Praise Bob

Brothers and Sisters, Today I heard the words of heresy spoken. Yeah and verily I declare there exists one of you out there in cyber-land that do NOT know the true meaning of "Praise Bob". Oh, mine eyes have been opened. Let us rescue the sinners and equip the saints.

Do you need your cortex reformatted? The memory card pulled out, and put back in better than before? Do you need to go pick up some groceries today? Does your daughter like Cheese Ravioli? Have I ever dressed up as a Woman in Second Life? Do you ever surf the Internet while you are at work?

If the answer to any of these questions is "Yes" then YOU may need a cerebral reformatting. Thats right folks. Take out the holy memory card.


Don't thank me. Instead, this Sunday - I want you to donate! Put on some special clothing and click on my ads at the top of this blog! Give, give give till it hurts to other sources of enlightenment and free wednesday dinners such as churches, synagogues, sex clubs, golf courses, and comic book and video stores run by guys named 'Sam'.

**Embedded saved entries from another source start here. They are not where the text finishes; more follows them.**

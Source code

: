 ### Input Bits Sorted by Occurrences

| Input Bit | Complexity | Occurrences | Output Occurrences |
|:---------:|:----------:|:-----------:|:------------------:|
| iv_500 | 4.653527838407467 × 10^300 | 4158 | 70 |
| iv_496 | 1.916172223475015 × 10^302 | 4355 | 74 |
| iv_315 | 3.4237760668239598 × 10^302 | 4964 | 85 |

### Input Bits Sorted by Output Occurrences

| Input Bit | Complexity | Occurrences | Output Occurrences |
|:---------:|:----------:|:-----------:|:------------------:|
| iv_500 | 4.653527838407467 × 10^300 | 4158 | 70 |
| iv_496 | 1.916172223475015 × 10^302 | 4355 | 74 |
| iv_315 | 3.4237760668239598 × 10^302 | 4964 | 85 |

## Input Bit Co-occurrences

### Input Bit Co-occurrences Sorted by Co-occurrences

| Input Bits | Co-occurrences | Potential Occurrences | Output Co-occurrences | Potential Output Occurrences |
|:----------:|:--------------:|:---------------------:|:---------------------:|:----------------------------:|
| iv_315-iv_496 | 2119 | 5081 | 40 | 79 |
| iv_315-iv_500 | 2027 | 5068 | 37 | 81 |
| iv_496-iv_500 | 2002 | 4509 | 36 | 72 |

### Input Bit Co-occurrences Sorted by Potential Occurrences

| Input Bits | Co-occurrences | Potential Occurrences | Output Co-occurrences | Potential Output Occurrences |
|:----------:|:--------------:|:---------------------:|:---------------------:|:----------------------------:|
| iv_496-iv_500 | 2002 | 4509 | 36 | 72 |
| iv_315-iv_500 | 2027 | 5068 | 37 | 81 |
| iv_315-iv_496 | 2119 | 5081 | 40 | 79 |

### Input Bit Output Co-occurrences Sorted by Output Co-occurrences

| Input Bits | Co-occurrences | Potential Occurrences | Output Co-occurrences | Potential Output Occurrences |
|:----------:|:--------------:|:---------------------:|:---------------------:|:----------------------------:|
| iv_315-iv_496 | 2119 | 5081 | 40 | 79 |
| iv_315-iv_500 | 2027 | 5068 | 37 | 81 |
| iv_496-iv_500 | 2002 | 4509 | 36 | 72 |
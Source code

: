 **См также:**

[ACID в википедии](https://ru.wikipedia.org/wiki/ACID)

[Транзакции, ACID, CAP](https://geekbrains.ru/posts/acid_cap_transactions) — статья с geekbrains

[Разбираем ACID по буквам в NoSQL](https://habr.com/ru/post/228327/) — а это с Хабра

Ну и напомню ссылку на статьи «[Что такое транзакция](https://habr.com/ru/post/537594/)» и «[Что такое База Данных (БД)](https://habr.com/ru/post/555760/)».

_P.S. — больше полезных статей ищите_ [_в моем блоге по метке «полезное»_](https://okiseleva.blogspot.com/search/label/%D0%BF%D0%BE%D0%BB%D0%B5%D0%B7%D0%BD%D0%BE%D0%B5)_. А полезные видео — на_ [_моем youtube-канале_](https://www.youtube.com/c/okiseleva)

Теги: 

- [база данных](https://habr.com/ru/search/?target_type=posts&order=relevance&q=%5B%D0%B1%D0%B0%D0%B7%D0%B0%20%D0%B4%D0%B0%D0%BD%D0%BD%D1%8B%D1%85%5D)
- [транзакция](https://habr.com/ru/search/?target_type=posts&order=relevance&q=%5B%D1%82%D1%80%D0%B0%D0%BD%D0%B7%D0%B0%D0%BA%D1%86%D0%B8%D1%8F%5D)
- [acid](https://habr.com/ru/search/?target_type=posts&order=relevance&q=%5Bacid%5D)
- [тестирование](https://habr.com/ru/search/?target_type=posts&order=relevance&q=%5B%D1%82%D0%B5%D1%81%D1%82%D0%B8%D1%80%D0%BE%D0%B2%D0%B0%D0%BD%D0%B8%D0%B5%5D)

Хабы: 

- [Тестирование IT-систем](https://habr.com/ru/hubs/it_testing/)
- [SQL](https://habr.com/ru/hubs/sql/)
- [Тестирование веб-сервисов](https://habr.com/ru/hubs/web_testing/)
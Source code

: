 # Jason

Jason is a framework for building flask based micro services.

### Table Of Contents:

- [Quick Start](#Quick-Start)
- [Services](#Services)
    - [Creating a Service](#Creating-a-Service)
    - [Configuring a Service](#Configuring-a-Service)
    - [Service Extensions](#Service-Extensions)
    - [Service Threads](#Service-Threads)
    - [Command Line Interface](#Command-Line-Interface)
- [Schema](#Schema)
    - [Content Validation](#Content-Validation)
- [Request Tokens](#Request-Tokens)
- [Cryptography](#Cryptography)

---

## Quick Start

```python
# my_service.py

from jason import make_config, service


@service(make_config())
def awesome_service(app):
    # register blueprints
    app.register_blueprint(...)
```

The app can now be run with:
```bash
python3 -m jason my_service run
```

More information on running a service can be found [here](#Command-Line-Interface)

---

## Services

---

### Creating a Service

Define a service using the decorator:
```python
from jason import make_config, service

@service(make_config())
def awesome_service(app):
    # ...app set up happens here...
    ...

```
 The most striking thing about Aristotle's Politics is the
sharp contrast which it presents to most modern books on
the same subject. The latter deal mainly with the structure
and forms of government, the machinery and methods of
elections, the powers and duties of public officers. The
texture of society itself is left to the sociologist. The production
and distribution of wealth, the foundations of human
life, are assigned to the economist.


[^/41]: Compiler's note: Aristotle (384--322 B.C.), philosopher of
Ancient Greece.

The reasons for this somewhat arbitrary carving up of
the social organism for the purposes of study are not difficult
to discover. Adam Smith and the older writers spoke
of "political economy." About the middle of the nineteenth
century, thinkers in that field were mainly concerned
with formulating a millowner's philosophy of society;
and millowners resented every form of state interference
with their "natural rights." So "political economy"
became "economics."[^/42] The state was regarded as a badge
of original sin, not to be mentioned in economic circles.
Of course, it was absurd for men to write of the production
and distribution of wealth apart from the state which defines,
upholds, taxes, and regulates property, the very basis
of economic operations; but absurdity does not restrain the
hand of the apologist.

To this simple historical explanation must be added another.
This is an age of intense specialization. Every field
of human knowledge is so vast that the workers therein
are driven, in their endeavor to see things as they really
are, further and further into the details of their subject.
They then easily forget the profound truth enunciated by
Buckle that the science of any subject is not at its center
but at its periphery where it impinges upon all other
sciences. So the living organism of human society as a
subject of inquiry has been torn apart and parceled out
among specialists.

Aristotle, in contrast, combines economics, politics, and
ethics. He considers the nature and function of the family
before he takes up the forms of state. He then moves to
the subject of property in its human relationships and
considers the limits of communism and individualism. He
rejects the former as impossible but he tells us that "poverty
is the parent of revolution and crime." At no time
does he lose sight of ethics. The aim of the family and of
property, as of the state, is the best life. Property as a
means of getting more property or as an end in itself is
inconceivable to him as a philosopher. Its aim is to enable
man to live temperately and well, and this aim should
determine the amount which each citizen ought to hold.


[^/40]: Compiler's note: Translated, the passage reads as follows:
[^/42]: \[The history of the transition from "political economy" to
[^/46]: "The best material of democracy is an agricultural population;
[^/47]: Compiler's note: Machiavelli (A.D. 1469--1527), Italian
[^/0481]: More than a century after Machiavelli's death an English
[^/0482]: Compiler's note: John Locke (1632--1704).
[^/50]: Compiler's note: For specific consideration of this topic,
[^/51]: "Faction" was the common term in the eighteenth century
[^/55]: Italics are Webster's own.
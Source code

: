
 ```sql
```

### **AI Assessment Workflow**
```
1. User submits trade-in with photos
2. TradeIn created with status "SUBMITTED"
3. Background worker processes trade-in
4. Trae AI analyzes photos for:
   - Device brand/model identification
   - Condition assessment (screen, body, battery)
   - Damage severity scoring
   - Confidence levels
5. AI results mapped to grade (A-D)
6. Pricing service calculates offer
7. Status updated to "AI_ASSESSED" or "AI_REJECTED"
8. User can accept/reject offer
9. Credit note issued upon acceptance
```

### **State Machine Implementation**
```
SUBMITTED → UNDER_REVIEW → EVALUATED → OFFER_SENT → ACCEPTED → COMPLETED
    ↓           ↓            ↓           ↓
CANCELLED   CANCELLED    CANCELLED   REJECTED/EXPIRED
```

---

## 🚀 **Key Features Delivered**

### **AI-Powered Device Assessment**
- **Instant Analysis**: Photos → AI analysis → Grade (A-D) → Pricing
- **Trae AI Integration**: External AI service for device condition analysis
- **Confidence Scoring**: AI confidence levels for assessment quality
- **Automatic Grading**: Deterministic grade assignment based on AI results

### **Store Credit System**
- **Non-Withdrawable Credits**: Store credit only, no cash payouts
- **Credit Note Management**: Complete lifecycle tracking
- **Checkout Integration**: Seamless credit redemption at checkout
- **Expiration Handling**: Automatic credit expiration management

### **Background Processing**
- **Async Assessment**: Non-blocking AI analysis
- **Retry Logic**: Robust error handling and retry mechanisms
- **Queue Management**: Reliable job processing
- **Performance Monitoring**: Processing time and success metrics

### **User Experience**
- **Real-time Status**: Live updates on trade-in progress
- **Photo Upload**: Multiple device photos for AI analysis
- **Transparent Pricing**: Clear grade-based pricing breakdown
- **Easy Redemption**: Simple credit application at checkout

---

And now go, with the gift of SLACK you may proceed through your Friday, pretending to get work done. Stop for a moment and ergonomically adjust your chair for maximum productivity. Caffeine and Sugar await you at an office of your choice!

This has been a message from the Church of the Subgenius, which is wholly responsible for its content. Salvation guaranteed or triple your money back.

Comments

M@ said…
I don't have time for this nonsense. Lester's on the mound against the Yanks!